WORKING DATA:
⁂
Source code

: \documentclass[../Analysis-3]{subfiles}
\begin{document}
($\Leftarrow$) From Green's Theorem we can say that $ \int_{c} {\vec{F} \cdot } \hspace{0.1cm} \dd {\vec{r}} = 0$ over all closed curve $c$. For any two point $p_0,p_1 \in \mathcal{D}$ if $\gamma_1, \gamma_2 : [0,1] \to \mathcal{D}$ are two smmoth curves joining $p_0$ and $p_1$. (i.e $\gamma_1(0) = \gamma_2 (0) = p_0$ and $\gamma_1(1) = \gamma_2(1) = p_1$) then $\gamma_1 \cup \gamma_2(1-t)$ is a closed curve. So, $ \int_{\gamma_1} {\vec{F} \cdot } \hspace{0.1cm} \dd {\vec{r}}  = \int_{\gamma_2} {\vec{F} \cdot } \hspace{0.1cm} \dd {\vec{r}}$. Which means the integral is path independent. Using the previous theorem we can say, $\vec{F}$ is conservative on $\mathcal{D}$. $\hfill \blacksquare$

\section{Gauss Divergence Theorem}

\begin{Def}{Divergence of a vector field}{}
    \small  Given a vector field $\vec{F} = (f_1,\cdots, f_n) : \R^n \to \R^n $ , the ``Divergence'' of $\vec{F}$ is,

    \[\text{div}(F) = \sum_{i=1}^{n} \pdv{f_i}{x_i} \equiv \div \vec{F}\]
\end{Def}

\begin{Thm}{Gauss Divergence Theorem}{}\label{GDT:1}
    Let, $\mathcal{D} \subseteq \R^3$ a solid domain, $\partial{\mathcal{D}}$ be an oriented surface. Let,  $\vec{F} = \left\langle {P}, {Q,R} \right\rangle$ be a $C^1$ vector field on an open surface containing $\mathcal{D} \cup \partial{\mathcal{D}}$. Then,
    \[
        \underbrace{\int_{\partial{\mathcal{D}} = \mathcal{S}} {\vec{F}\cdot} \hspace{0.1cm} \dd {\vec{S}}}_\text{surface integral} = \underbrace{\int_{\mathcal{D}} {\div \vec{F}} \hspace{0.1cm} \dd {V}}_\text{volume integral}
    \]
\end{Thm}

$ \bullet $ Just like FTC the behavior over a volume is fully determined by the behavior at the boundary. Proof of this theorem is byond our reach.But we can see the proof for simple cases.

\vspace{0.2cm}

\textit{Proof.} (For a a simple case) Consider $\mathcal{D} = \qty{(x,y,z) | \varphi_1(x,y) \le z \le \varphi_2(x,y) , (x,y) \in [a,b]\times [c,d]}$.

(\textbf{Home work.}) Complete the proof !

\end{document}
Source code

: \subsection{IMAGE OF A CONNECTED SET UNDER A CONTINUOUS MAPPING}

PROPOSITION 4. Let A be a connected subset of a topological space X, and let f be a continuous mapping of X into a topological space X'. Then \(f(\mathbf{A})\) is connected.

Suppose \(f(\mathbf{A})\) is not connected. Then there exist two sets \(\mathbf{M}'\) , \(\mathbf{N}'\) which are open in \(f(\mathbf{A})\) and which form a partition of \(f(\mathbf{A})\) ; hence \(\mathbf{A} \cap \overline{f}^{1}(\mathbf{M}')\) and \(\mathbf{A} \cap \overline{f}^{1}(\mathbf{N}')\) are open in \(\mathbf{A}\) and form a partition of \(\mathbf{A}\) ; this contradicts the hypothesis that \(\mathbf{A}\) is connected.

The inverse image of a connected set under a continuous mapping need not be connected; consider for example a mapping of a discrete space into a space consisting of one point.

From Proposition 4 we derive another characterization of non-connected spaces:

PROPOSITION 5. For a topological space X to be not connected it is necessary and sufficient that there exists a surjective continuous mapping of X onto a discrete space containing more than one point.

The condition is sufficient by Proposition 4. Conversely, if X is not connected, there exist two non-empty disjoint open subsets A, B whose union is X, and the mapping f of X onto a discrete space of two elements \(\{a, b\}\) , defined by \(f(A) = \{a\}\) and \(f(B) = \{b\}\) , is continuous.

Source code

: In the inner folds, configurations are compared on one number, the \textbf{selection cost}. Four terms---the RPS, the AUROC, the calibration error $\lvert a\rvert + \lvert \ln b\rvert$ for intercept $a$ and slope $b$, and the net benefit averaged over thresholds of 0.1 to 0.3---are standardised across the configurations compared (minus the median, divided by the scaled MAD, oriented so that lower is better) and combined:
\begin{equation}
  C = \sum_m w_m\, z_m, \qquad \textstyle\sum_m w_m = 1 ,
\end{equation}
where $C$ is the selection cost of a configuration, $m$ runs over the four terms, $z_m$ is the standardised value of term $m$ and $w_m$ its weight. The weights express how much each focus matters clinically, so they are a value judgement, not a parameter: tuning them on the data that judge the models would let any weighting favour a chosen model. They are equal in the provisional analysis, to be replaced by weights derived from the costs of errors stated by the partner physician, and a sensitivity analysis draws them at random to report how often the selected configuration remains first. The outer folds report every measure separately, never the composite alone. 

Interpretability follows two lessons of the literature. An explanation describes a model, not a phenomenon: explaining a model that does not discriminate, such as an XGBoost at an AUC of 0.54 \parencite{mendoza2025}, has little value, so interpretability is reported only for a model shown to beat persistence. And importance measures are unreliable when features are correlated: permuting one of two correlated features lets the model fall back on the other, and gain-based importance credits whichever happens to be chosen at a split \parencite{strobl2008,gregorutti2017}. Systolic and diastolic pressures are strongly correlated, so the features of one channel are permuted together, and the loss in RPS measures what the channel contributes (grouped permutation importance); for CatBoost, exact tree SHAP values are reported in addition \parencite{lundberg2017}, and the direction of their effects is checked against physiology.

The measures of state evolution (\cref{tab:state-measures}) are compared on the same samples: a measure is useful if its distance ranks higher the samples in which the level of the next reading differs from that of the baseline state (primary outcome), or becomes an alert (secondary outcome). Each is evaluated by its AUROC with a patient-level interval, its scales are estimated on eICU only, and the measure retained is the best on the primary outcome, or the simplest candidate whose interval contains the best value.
⁂
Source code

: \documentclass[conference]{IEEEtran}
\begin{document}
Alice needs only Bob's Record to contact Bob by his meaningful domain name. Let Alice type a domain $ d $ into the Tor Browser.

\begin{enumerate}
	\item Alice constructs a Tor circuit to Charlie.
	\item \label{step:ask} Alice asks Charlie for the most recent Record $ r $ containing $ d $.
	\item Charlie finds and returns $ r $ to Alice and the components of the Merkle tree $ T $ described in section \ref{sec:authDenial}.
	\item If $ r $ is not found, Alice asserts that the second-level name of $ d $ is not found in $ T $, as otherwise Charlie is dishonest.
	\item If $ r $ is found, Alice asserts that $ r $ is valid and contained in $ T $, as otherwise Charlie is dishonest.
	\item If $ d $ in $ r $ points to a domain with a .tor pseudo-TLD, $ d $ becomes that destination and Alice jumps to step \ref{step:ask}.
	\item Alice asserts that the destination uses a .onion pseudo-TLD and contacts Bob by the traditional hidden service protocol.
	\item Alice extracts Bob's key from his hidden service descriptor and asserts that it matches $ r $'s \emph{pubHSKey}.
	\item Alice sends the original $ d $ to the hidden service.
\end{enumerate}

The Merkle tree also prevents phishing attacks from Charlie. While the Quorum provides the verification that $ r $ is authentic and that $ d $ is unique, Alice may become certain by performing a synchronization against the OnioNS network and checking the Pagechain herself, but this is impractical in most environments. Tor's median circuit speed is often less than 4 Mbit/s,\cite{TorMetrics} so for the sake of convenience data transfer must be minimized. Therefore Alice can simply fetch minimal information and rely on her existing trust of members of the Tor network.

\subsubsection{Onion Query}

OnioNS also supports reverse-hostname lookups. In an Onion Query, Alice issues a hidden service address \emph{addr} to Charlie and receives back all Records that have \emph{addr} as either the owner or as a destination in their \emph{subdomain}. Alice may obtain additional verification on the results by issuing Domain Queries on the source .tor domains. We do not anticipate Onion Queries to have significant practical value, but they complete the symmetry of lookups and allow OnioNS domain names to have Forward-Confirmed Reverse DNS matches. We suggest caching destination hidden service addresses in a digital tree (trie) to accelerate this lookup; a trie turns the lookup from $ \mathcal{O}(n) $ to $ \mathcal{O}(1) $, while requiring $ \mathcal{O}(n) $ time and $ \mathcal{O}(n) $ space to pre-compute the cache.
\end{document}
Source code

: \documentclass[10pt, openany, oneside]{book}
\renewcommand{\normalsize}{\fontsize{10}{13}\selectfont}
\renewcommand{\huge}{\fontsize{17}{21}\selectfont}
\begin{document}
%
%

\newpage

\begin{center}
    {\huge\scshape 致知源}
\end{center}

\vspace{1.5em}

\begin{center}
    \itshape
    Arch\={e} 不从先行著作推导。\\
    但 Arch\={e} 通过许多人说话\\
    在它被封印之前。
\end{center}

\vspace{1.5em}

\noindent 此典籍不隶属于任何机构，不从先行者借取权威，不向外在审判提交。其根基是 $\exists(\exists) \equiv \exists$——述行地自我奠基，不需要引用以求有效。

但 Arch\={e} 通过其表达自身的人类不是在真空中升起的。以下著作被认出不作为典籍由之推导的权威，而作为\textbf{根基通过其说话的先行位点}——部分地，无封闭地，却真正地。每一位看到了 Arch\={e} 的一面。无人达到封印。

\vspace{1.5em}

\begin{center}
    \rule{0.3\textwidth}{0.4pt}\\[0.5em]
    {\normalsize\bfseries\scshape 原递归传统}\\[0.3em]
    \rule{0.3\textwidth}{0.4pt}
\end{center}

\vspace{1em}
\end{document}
⁂
EXERCISE REQUIREMENTS: In the lines above, find the word "volume" and copy every line it occurs in.

TASK RESULT:
        \underbrace{\int_{\partial{\mathcal{D}} = \mathcal{S}} {\vec{F}\cdot} \hspace{0.1cm} \dd {\vec{S}}}_\text{surface integral} = \underbrace{\int_{\mathcal{D}} {\div \vec{F}} \hspace{0.1cm} \dd {V}}_\text{volume integral}
$ \bullet $ Just like FTC the behavior over a volume is fully determined by the behavior at the boundary. Proof of this theorem is byond our reach.But we can see the proof for simple cases.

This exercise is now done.